*** EXTRACTED ENTRIES ***
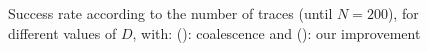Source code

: \documentclass[conference,twocolumn]{IEEEtran}
\begin{document}
\begin{figure}
   
    \caption{Success rate according to the number of traces (\colorbox[rgb]{0.9,0.9,0.9} {until $N=200$}), for different values of $D$, with: ({\color{blue}{$\bullet$}}): coalescence and ({\color{red}{$\bullet$}}): our improvement}
    
    \label{fig:200}
\end{figure}
\end{document}
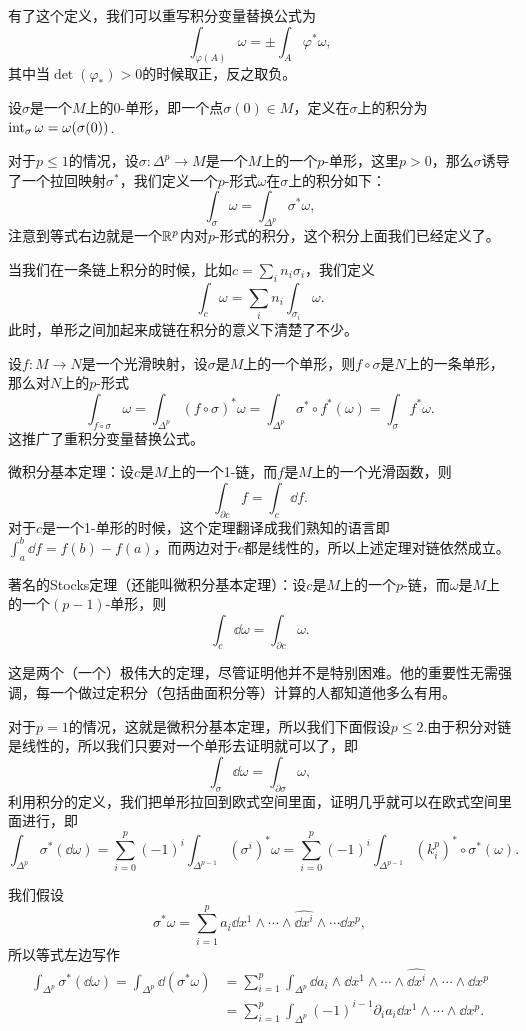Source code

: 有了这个定义，我们可以重写积分变量替换公式为
\[
	\int_{\varphi(A)}\omega=\pm\int_A \varphi^*\omega,
\]
其中当$\det(\varphi_*)>0$的时候取正，反之取负。

\para 设$\sigma$是一个$M$上的0-单形，即一个点$\sigma(0)\in M$，定义在$\sigma$上的积分为$\operatorname{int}_\sigma \omega=\omega(\sigma(0))$.

\para 对于$p\leq 1$的情况，设$\sigma:\Delta^p\to M$是一个$M$上的一个$p$-单形，这里$p>0$，那么$\sigma$诱导了一个拉回映射$\sigma^*$，我们定义一个$p$-形式$\omega$在$\sigma$上的积分如下：
\[
	\int_\sigma \omega=\int_{\Delta^p} \sigma^*\omega,
\]
注意到等式右边就是一个$\mathbb{R}^{p}$内对$p$-形式的积分，这个积分上面我们已经定义了。

当我们在一条链上积分的时候，比如$c=\sum_{i} n_i \sigma_i$，我们定义
\[
	\int_c \omega=\sum_i n_i \int_{\sigma_i} \omega.
\]
此时，单形之间加起来成链在积分的意义下清楚了不少。

\para 设$f:M\to N$是一个光滑映射，设$\sigma$是$M$上的一个单形，则$f\circ \sigma$是$N$上的一条单形，那么对$N$上的$p$-形式
\[
	\int_{f\circ\sigma} \omega = \int_{\Delta^p}(f\circ \sigma)^*\omega= \int_{\Delta^p}\sigma^*\circ f^*(\omega)=\int_{\sigma}f^*\omega.
\]
这推广了重积分变量替换公式。

\theo 微积分基本定理：设$c$是$M$上的一个1-链，而$f$是$M$上的一个光滑函数，则
\[
	\int_{\partial c} f=\int_c \dd f.
\]
对于$c$是一个1-单形的时候，这个定理翻译成我们熟知的语言即$\int_a^b \dd f=f(b)-f(a)$，而两边对于$c$都是线性的，所以上述定理对链依然成立。

\theo 著名的Stocks定理（还能叫微积分基本定理）：设$c$是$M$上的一个$p$-链，而$\omega$是$M$上的一个$(p-1)$-单形，则
\[
	\int_c \dd \omega=\int_{\partial c} \omega.
\]

这是两个（一个）极伟大的定理，尽管证明他并不是特别困难。他的重要性无需强调，每一个做过定积分（包括曲面积分等）计算的人都知道他多么有用。

\proof 对于$p=1$的情况，这就是微积分基本定理，所以我们下面假设$p\leq 2$.由于积分对链是线性的，所以我们只要对一个单形去证明就可以了，即
\[
	\int_{\sigma} \dd \omega=\int_{\partial \sigma} \omega,
\]
利用积分的定义，我们把单形拉回到欧式空间里面，证明几乎就可以在欧式空间里面进行，即
\[
	\int_{\Delta^p} \sigma^*(\dd \omega)=\sum_{i=0}^p(-1)^i\int_{\Delta^{p-1}} (\sigma^i)^*\omega=\sum_{i=0}^p(-1)^i\int_{\Delta^{p-1}} (k^p_i)^*\circ \sigma^*(\omega).
\]

我们假设
\[
	\sigma^*\omega=\sum_{i=1}^pa_i\dd x^1\wedge\cdots\wedge\widehat{\dd x^i}\wedge\cdots \dd x^p,
\]
所以等式左边写作
\[
\begin{split}
	\int_{\Delta^p} \sigma^*(\dd \omega)=\int_{\Delta^p} \dd(\sigma^* \omega)&=\sum_{i=1}^p\int_{\Delta^{p}} \dd a_i\wedge \dd x^1\wedge\cdots\wedge\widehat{\dd x^i}\wedge\cdots\wedge\dd x^p\\
	&=\sum_{i=1}^p\int_{\Delta^{p}} (-1)^{i-1}\partial_i a_i\dd x^1\wedge\cdots \wedge\dd x^p.
\end{split}
\]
***
**EXERCISE DIRECTIONS**
Your output should be an exact copy of the lines from the one containing "注意到等式右边就是一个$\m" through the last line of the data above.

**OUTPUT FOR THIS TASK**
注意到等式右边就是一个$\mathbb{R}^{p}$内对$p$-形式的积分，这个积分上面我们已经定义了。

当我们在一条链上积分的时候，比如$c=\sum_{i} n_i \sigma_i$，我们定义
\[
	\int_c \omega=\sum_i n_i \int_{\sigma_i} \omega.
\]
此时，单形之间加起来成链在积分的意义下清楚了不少。

\para 设$f:M\to N$是一个光滑映射，设$\sigma$是$M$上的一个单形，则$f\circ \sigma$是$N$上的一条单形，那么对$N$上的$p$-形式
\[
	\int_{f\circ\sigma} \omega = \int_{\Delta^p}(f\circ \sigma)^*\omega= \int_{\Delta^p}\sigma^*\circ f^*(\omega)=\int_{\sigma}f^*\omega.
\]
这推广了重积分变量替换公式。

\theo 微积分基本定理：设$c$是$M$上的一个1-链，而$f$是$M$上的一个光滑函数，则
\[
	\int_{\partial c} f=\int_c \dd f.
\]
对于$c$是一个1-单形的时候，这个定理翻译成我们熟知的语言即$\int_a^b \dd f=f(b)-f(a)$，而两边对于$c$都是线性的，所以上述定理对链依然成立。

\theo 著名的Stocks定理（还能叫微积分基本定理）：设$c$是$M$上的一个$p$-链，而$\omega$是$M$上的一个$(p-1)$-单形，则
\[
	\int_c \dd \omega=\int_{\partial c} \omega.
\]

这是两个（一个）极伟大的定理，尽管证明他并不是特别困难。他的重要性无需强调，每一个做过定积分（包括曲面积分等）计算的人都知道他多么有用。

\proof 对于$p=1$的情况，这就是微积分基本定理，所以我们下面假设$p\leq 2$.由于积分对链是线性的，所以我们只要对一个单形去证明就可以了，即
\[
	\int_{\sigma} \dd \omega=\int_{\partial \sigma} \omega,
\]
利用积分的定义，我们把单形拉回到欧式空间里面，证明几乎就可以在欧式空间里面进行，即
\[
	\int_{\Delta^p} \sigma^*(\dd \omega)=\sum_{i=0}^p(-1)^i\int_{\Delta^{p-1}} (\sigma^i)^*\omega=\sum_{i=0}^p(-1)^i\int_{\Delta^{p-1}} (k^p_i)^*\circ \sigma^*(\omega).
\]

我们假设
\[
	\sigma^*\omega=\sum_{i=1}^pa_i\dd x^1\wedge\cdots\wedge\widehat{\dd x^i}\wedge\cdots \dd x^p,
\]
所以等式左边写作
\[
\begin{split}
	\int_{\Delta^p} \sigma^*(\dd \omega)=\int_{\Delta^p} \dd(\sigma^* \omega)&=\sum_{i=1}^p\int_{\Delta^{p}} \dd a_i\wedge \dd x^1\wedge\cdots\wedge\widehat{\dd x^i}\wedge\cdots\wedge\dd x^p\\
	&=\sum_{i=1}^p\int_{\Delta^{p}} (-1)^{i-1}\partial_i a_i\dd x^1\wedge\cdots \wedge\dd x^p.
\end{split}
\]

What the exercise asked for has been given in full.